• PROBLEM DETAILS
Once you have located the line containing "different cache sets" in the material below, return it exactly along with each line after it through the line containing "- **Policy Consistency:**".

DATASET RECORDS Block Start

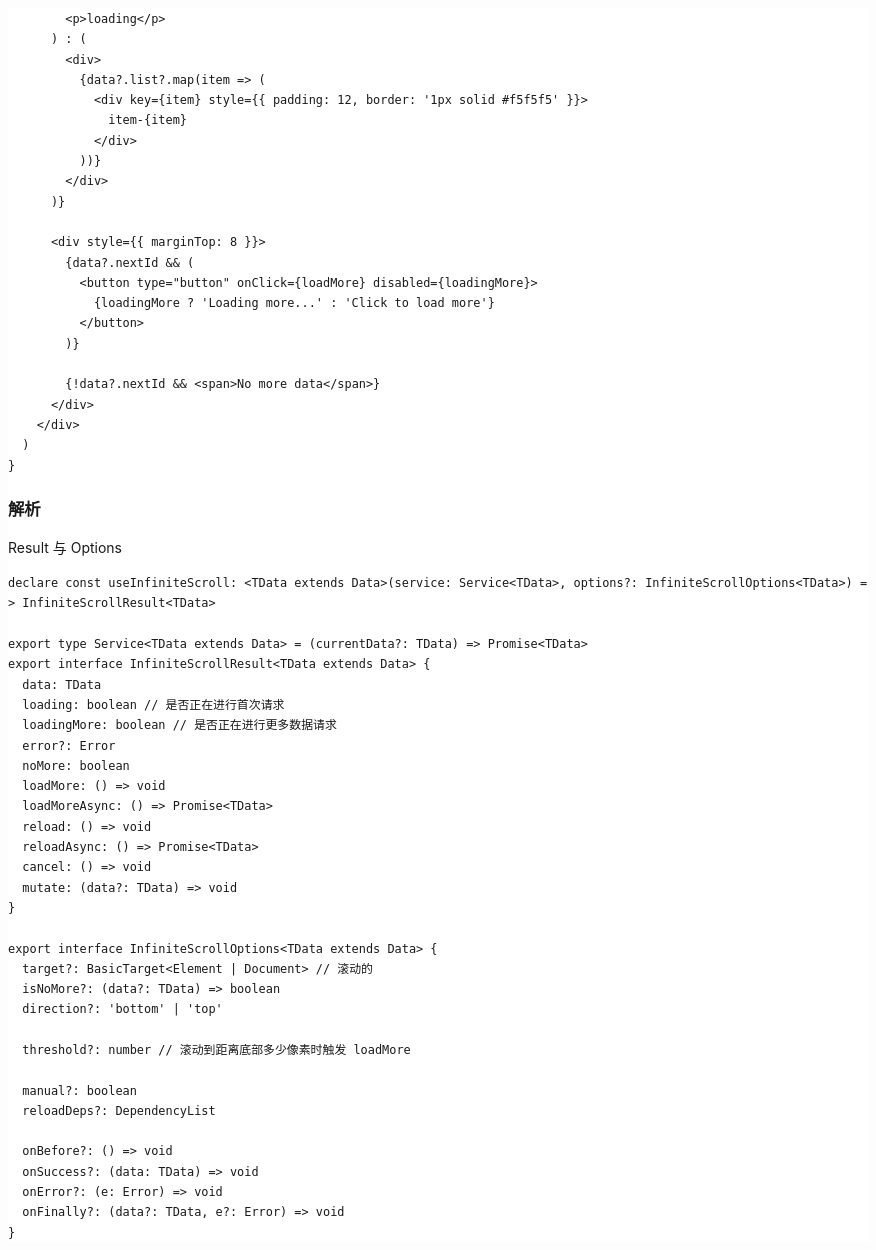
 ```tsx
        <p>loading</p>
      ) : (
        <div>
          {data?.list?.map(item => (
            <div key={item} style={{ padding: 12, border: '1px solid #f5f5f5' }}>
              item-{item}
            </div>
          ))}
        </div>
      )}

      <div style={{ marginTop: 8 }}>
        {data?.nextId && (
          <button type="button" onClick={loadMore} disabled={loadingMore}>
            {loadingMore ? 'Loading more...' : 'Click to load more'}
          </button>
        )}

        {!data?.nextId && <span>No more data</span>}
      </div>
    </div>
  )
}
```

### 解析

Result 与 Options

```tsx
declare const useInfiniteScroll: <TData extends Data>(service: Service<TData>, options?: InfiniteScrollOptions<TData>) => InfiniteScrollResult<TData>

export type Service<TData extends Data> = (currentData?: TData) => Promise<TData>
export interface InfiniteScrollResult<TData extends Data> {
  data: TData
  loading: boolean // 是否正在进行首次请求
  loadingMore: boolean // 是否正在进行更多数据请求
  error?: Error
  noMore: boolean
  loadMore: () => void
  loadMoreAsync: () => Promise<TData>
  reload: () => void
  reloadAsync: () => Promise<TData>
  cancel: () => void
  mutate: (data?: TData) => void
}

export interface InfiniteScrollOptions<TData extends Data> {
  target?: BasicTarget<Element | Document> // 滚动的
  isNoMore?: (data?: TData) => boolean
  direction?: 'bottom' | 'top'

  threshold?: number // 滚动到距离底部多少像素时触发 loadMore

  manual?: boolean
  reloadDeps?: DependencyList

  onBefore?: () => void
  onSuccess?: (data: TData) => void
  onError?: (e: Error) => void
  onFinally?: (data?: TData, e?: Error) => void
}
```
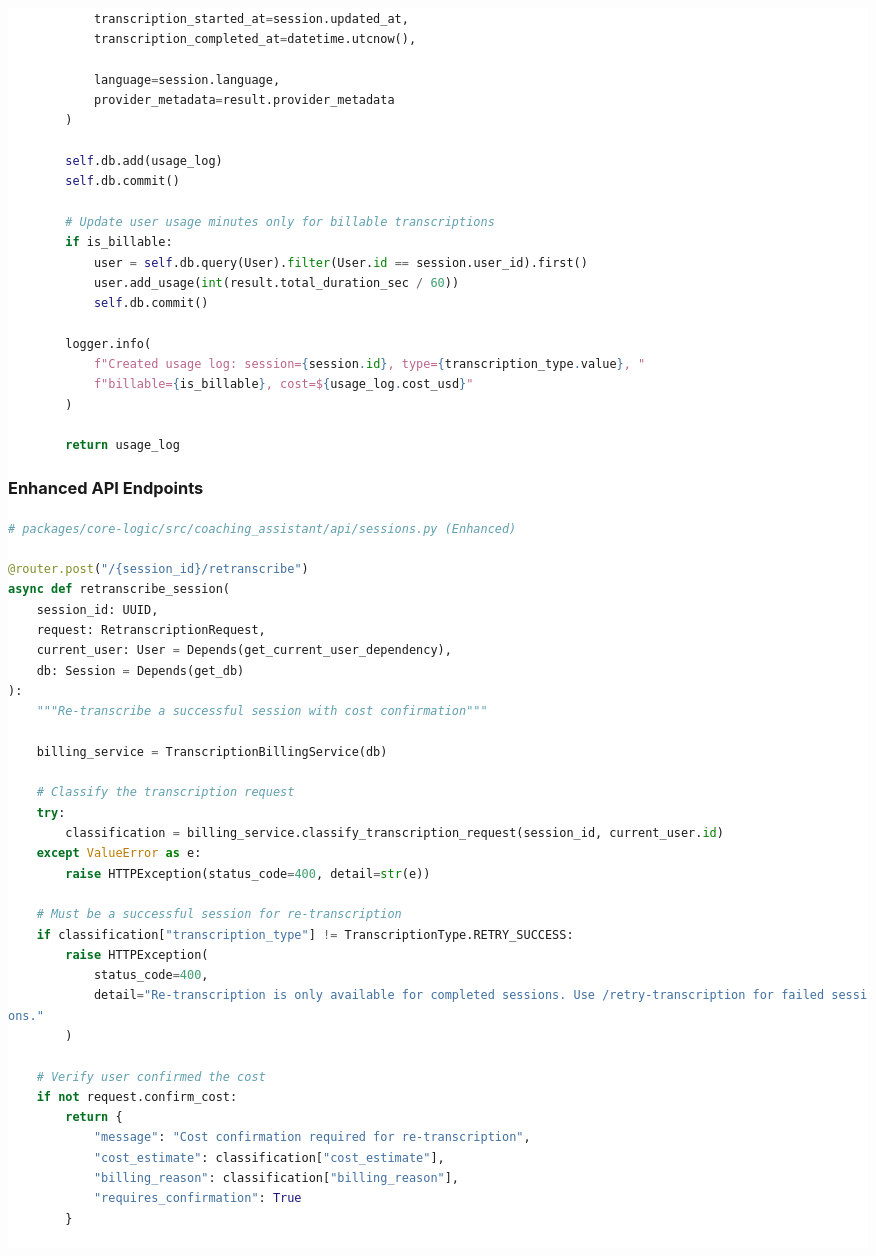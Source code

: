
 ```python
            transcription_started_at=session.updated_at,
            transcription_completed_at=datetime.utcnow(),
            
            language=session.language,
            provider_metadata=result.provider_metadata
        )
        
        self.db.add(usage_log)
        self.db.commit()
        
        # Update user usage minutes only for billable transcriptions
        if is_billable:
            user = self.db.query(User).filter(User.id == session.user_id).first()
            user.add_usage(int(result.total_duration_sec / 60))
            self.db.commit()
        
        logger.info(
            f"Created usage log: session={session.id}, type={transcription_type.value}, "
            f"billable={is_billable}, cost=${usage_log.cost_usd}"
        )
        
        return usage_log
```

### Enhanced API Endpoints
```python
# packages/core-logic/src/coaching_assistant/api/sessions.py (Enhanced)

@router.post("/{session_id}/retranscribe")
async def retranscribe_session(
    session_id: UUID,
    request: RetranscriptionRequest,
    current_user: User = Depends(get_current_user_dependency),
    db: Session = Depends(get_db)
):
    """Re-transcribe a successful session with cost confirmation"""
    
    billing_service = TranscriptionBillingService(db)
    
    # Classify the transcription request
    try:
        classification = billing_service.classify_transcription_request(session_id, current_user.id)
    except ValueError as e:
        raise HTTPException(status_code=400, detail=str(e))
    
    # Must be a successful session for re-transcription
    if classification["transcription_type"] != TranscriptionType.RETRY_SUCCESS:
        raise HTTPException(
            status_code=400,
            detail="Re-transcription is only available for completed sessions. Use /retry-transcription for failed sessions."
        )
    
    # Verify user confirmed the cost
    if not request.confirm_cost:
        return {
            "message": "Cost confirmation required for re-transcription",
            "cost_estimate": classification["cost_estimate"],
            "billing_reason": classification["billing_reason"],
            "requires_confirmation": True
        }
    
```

DATASET RECORDS Block End
DATASET RECORDS Block Start

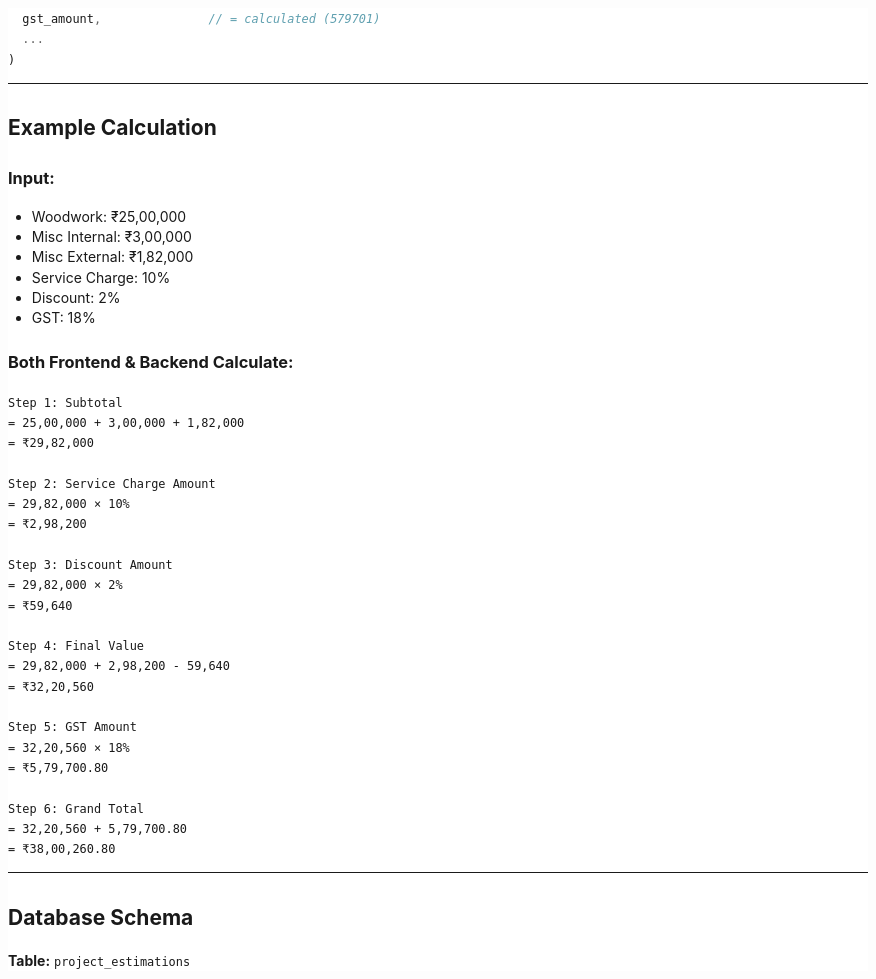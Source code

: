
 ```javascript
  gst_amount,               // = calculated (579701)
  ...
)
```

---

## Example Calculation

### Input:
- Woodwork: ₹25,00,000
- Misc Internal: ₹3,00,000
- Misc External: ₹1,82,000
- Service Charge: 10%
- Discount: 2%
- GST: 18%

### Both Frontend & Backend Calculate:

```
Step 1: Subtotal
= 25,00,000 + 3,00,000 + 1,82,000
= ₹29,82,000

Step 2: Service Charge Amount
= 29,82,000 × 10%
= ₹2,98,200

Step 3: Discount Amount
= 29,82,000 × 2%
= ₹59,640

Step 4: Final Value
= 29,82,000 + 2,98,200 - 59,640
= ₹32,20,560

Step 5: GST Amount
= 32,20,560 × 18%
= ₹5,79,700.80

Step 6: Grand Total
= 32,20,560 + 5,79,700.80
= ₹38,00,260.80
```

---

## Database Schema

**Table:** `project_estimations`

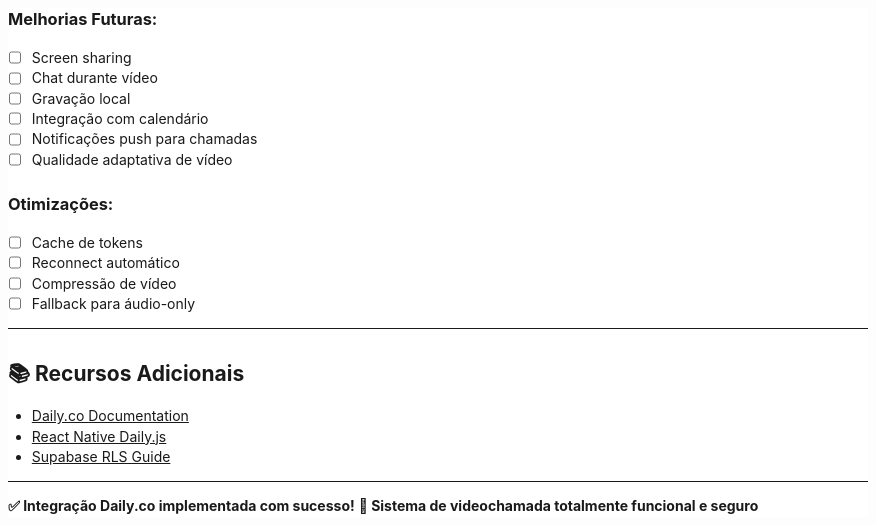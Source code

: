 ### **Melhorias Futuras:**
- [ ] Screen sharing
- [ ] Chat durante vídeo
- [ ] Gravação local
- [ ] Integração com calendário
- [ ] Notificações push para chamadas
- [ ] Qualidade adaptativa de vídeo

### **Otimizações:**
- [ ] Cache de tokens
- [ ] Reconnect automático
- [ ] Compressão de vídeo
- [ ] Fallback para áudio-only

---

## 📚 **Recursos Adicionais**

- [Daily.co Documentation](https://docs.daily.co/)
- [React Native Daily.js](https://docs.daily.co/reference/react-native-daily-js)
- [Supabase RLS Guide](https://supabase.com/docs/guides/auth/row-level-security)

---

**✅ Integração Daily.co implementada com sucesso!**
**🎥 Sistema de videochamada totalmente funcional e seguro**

DATASET RECORDS Block End
DATASET RECORDS Block Start

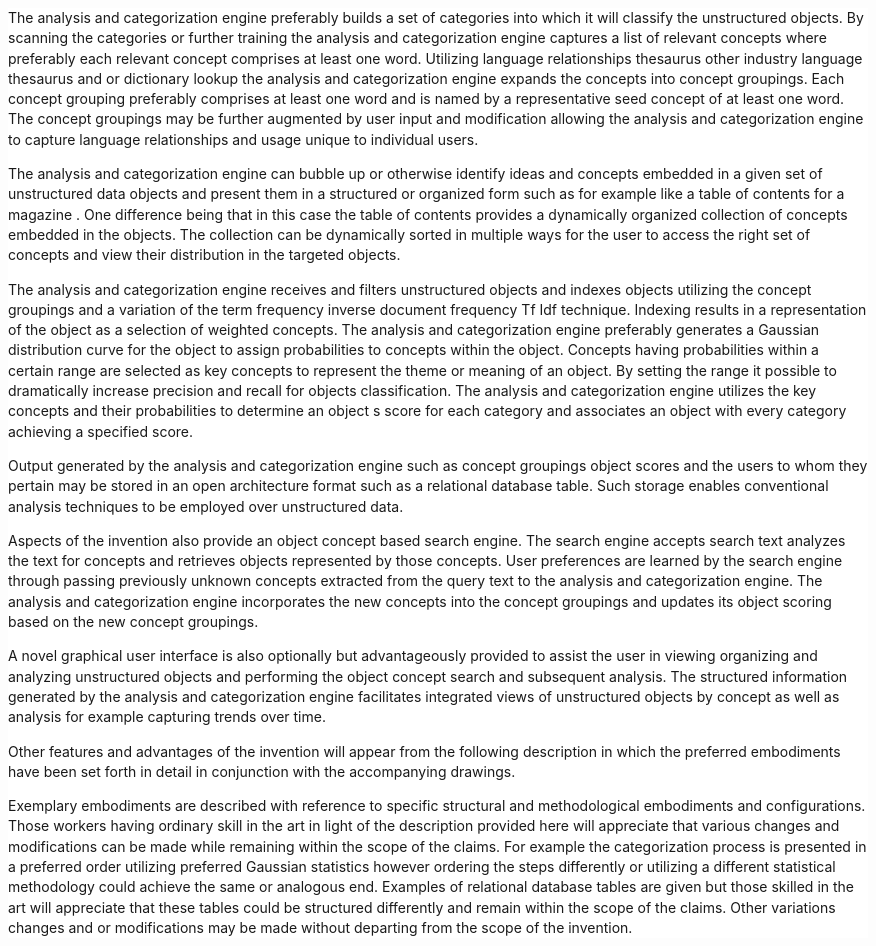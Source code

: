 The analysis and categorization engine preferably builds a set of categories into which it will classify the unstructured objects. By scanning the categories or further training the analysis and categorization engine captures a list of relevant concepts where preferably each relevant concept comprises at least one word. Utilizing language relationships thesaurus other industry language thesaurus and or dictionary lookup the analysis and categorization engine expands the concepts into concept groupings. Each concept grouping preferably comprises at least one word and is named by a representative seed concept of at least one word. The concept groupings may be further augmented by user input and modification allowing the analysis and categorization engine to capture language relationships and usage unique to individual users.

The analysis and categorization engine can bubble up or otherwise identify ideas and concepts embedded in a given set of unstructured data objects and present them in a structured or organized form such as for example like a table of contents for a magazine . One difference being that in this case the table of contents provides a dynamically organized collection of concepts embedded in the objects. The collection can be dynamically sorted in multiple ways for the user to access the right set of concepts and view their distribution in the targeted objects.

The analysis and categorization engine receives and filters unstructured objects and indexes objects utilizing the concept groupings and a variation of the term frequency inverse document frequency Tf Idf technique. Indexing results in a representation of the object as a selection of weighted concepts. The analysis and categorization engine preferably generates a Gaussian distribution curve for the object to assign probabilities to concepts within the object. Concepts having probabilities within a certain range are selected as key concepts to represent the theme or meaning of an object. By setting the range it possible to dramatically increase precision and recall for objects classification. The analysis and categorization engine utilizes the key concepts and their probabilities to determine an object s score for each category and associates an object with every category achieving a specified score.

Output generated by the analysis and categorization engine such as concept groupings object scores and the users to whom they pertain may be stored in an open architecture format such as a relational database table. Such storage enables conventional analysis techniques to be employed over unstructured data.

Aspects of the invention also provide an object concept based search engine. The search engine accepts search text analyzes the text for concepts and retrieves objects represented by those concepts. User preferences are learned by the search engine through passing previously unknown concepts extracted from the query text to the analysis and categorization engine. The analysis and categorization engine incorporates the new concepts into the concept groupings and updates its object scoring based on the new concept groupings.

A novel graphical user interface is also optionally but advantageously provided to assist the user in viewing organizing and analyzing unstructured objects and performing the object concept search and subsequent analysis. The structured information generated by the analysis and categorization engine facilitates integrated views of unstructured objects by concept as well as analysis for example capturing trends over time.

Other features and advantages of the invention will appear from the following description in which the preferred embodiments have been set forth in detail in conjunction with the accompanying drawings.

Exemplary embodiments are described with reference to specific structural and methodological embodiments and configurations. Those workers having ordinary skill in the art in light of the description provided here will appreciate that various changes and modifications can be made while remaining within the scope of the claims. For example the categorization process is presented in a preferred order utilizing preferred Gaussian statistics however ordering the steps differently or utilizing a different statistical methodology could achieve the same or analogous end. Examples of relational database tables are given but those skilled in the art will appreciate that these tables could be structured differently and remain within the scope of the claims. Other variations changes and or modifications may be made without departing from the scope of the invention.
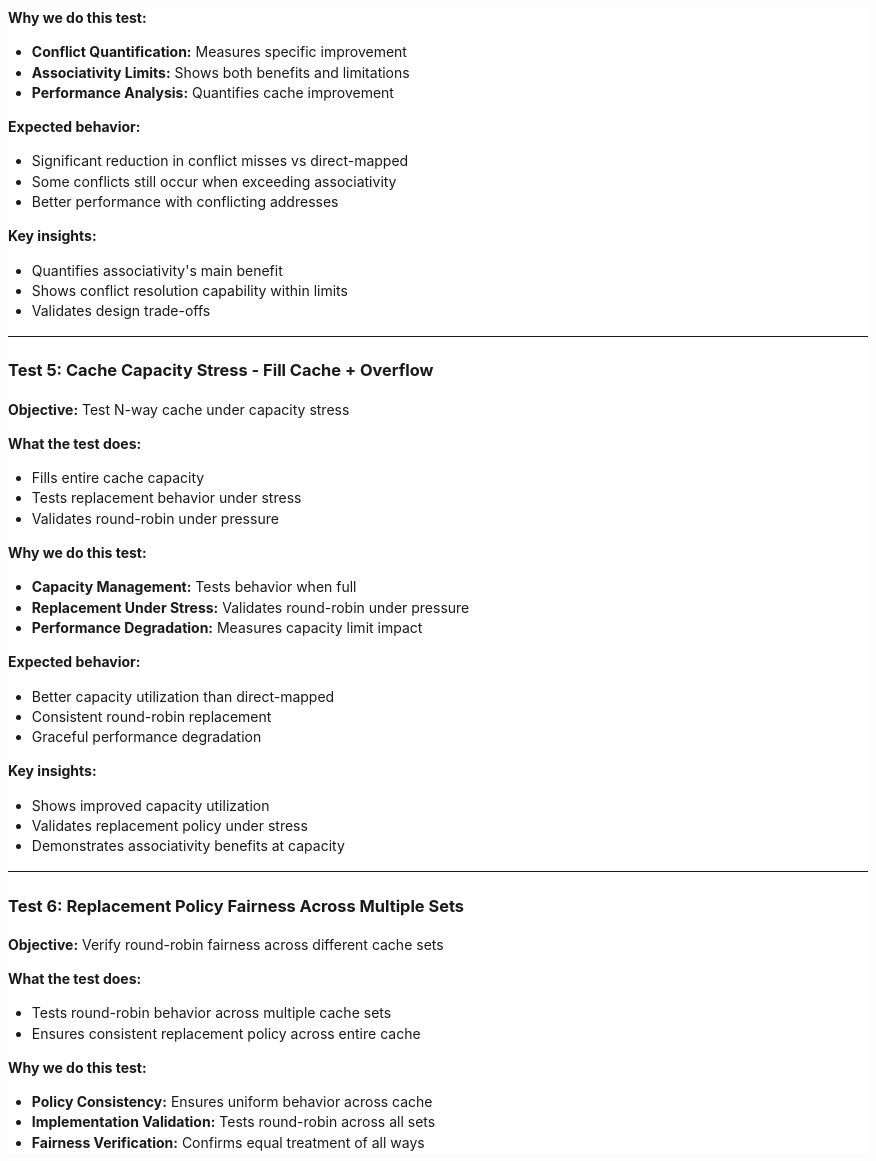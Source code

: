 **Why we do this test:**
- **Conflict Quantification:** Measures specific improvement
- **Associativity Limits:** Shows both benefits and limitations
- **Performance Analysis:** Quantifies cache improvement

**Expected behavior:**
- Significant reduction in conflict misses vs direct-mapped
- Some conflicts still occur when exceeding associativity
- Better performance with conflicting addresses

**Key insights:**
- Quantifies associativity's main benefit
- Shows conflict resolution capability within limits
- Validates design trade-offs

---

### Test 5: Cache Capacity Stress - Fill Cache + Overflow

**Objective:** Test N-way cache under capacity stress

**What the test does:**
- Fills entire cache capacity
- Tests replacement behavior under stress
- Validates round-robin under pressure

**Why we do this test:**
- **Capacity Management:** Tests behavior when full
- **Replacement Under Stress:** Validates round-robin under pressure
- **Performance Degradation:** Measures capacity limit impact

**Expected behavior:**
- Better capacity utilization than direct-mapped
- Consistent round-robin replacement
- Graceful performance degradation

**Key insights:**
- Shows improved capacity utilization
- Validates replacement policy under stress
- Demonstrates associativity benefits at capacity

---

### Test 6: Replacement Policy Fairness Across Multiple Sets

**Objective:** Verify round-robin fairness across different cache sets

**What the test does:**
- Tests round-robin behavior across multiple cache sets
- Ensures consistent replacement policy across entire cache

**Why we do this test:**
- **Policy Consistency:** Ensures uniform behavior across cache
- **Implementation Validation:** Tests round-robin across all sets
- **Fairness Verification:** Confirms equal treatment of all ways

DATASET RECORDS Block End

• WRITTEN ANSWER
**Objective:** Verify round-robin fairness across different cache sets

**What the test does:**
- Tests round-robin behavior across multiple cache sets
- Ensures consistent replacement policy across entire cache

**Why we do this test:**
- **Policy Consistency:** Ensures uniform behavior across cache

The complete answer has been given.